(EXTRACTED MATERIAL)
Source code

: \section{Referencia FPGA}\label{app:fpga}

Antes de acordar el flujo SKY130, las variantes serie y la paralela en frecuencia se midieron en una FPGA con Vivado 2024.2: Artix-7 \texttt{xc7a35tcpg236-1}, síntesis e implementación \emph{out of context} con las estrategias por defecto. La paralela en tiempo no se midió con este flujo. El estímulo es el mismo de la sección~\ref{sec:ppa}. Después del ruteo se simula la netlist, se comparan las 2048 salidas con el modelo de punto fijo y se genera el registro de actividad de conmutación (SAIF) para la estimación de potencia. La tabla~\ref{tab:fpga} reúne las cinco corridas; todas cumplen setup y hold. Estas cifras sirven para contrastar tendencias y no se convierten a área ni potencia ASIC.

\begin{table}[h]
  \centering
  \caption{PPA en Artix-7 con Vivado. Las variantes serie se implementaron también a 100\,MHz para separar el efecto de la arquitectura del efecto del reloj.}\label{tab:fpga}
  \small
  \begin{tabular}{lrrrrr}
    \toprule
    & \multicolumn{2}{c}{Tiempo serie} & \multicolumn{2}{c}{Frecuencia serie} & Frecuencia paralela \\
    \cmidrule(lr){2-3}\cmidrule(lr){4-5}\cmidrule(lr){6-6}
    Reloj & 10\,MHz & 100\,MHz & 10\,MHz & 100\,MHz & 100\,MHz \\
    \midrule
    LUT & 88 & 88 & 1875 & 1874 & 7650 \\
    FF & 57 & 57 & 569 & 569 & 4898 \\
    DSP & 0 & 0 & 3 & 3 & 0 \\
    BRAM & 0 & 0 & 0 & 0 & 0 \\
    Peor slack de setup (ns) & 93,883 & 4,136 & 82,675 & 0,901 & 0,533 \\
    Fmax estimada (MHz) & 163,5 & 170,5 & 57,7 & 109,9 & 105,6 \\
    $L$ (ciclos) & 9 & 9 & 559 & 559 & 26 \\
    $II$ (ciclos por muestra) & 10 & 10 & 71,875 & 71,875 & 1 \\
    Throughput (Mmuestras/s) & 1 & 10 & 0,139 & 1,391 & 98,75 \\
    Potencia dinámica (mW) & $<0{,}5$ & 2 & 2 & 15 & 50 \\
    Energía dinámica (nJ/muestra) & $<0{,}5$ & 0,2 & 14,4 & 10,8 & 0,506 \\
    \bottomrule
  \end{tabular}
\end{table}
(End EXTRACTED MATERIAL)
WHAT YOU ARE ASKED TO DO: What are the lines from the one containing "Frecuencia paralela \\" through the end of the material? Reproduce them exactly, both ends included, with nothing added.

RESPONSE TO THIS EXERCISE:
    & \multicolumn{2}{c}{Tiempo serie} & \multicolumn{2}{c}{Frecuencia serie} & Frecuencia paralela \\
    \cmidrule(lr){2-3}\cmidrule(lr){4-5}\cmidrule(lr){6-6}
    Reloj & 10\,MHz & 100\,MHz & 10\,MHz & 100\,MHz & 100\,MHz \\
    \midrule
    LUT & 88 & 88 & 1875 & 1874 & 7650 \\
    FF & 57 & 57 & 569 & 569 & 4898 \\
    DSP & 0 & 0 & 3 & 3 & 0 \\
    BRAM & 0 & 0 & 0 & 0 & 0 \\
    Peor slack de setup (ns) & 93,883 & 4,136 & 82,675 & 0,901 & 0,533 \\
    Fmax estimada (MHz) & 163,5 & 170,5 & 57,7 & 109,9 & 105,6 \\
    $L$ (ciclos) & 9 & 9 & 559 & 559 & 26 \\
    $II$ (ciclos por muestra) & 10 & 10 & 71,875 & 71,875 & 1 \\
    Throughput (Mmuestras/s) & 1 & 10 & 0,139 & 1,391 & 98,75 \\
    Potencia dinámica (mW) & $<0{,}5$ & 2 & 2 & 15 & 50 \\
    Energía dinámica (nJ/muestra) & $<0{,}5$ & 0,2 & 14,4 & 10,8 & 0,506 \\
    \bottomrule
  \end{tabular}
\end{table}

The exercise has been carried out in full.